Ce magistrat a indiqué, à l'issue des débats, que l'arrêt sera prononcé, par sa mise à disposition au greffe le 26 avril 2024. Le délibéré a été prorogé au 27 Septembre 2024.
Il a été rendu compte des plaidoiries dans le délibéré de la cour, composée de :
Président : Monsieur Cyril OZOUX, Président de chambre
Conseiller : Madame Chantal COMBEAU, Présidente de chambre
Conseiller : Monsieur Vincent ALDEANO-GALIMARD, Président de chambre
Qui en ont délibéré
Arrêt : prononcé publiquement par sa mise à disposition des parties le 27 Septembre 2024.
* * *
LA COUR :
EXPOSÉ DU LITIGE
1- Par acte d'huissier du 29 novembre 2018, M. [N] [R] [C], se disant né le 11 mai 1991 à Vatomandry (MADAGASCAR) a fait citer le procureur de la République du tribunal de grande instance de Saint-Denis devant son tribunal aux fins de voir dire et juger qu'il est de nationalité française en raison de sa filiation avec Mme [Y] [E].

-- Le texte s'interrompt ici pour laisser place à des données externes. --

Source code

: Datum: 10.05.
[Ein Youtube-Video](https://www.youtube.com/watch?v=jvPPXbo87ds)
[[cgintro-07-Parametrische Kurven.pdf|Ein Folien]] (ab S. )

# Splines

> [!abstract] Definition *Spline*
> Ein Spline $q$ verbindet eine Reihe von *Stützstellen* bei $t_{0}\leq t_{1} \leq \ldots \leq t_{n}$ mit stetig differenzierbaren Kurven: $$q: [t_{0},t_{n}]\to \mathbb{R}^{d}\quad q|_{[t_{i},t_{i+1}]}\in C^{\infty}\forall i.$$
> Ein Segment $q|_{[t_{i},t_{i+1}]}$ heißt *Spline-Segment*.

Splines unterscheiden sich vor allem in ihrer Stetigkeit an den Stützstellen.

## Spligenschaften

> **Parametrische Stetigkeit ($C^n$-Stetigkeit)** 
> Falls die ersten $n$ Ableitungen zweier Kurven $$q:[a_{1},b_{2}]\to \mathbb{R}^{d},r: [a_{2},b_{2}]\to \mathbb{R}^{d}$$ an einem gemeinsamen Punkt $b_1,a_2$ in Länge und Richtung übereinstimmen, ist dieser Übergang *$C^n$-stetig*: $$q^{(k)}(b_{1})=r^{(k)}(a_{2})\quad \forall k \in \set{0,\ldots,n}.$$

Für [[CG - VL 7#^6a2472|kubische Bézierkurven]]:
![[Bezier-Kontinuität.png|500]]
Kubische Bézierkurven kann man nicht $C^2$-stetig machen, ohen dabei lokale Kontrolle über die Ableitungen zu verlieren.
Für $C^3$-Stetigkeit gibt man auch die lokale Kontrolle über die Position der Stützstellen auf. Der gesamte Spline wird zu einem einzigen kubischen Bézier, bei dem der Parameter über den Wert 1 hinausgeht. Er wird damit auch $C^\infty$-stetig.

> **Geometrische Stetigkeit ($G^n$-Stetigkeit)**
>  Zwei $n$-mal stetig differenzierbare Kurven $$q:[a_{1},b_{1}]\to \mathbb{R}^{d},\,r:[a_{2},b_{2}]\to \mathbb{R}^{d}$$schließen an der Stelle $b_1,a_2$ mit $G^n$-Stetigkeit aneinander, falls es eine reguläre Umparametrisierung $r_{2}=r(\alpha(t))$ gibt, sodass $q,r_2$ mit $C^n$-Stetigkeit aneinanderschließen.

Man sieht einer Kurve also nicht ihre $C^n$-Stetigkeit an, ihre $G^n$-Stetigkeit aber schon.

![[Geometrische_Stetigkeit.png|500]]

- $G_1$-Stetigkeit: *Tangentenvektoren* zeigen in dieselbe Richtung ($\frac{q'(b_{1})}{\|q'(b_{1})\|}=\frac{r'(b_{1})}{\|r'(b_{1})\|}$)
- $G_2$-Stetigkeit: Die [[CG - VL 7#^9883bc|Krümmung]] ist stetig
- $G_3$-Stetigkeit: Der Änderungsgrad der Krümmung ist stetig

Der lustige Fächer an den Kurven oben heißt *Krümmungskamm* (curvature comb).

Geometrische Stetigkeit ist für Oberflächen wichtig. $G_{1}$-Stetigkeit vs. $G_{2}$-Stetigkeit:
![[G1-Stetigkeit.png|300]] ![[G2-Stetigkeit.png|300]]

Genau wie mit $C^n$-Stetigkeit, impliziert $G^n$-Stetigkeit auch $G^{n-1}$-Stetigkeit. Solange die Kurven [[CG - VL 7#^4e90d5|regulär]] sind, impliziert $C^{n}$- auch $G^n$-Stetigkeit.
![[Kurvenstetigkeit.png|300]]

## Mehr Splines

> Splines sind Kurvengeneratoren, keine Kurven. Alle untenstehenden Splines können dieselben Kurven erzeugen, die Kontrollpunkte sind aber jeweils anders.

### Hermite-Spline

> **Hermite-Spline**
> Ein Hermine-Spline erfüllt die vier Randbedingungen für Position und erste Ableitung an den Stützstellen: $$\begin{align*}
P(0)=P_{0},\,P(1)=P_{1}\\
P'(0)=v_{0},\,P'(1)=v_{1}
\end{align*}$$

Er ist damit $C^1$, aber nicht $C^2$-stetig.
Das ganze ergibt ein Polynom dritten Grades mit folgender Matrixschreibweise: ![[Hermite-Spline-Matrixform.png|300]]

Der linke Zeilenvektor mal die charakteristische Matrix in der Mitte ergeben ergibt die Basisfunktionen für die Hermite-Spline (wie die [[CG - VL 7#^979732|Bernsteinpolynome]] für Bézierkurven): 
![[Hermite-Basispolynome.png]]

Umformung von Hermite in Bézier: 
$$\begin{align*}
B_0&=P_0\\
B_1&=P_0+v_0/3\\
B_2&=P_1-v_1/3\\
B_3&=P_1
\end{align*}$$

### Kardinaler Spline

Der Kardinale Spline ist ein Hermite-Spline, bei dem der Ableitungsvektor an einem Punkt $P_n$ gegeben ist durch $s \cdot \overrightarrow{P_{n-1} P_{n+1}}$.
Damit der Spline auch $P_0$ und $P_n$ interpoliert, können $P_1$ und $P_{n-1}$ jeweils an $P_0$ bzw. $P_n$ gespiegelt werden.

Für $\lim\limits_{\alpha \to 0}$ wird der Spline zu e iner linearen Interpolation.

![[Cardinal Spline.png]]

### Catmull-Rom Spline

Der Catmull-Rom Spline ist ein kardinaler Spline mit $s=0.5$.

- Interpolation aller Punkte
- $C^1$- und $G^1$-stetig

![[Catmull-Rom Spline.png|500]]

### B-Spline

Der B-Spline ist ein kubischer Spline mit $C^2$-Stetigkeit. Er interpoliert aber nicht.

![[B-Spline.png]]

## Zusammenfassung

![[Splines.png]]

2- Par une seconde assignation du 22 mars 2019 M. [C] a formé tierce opposition à l'encontre du jugement prononcé le 29 septembre 2017 par le tribunal de grande instance de Saint Denis constatant l'extranéité de Mme [Y] [E].
3- Les deux procédures ont été jointes et par jugement du 10 octobre 2020, le tribunal a :
- Constaté que les formalités de l'article 1043 du code de procédure civile ont été respectées ;
- Débouté M. [N] [R] [C] de ses demandes ;
- Constaté l'extranéité de M. [N] [R] [C] ;
- Ordonné la mention prévue à l'article 28 du code civil en marge des actes concernés ;
- Débouté M. [N] [R] [C] de sa demande au titre de l'article 700 du code de procédure civile ;
- Condamné Monsieur [N] [R] [C] aux dépens.
4- Suivant déclaration enregistrée au greffe de la cour le 13 novembre 2020, M. [N] [R] [C] a relevé appel de cette décision.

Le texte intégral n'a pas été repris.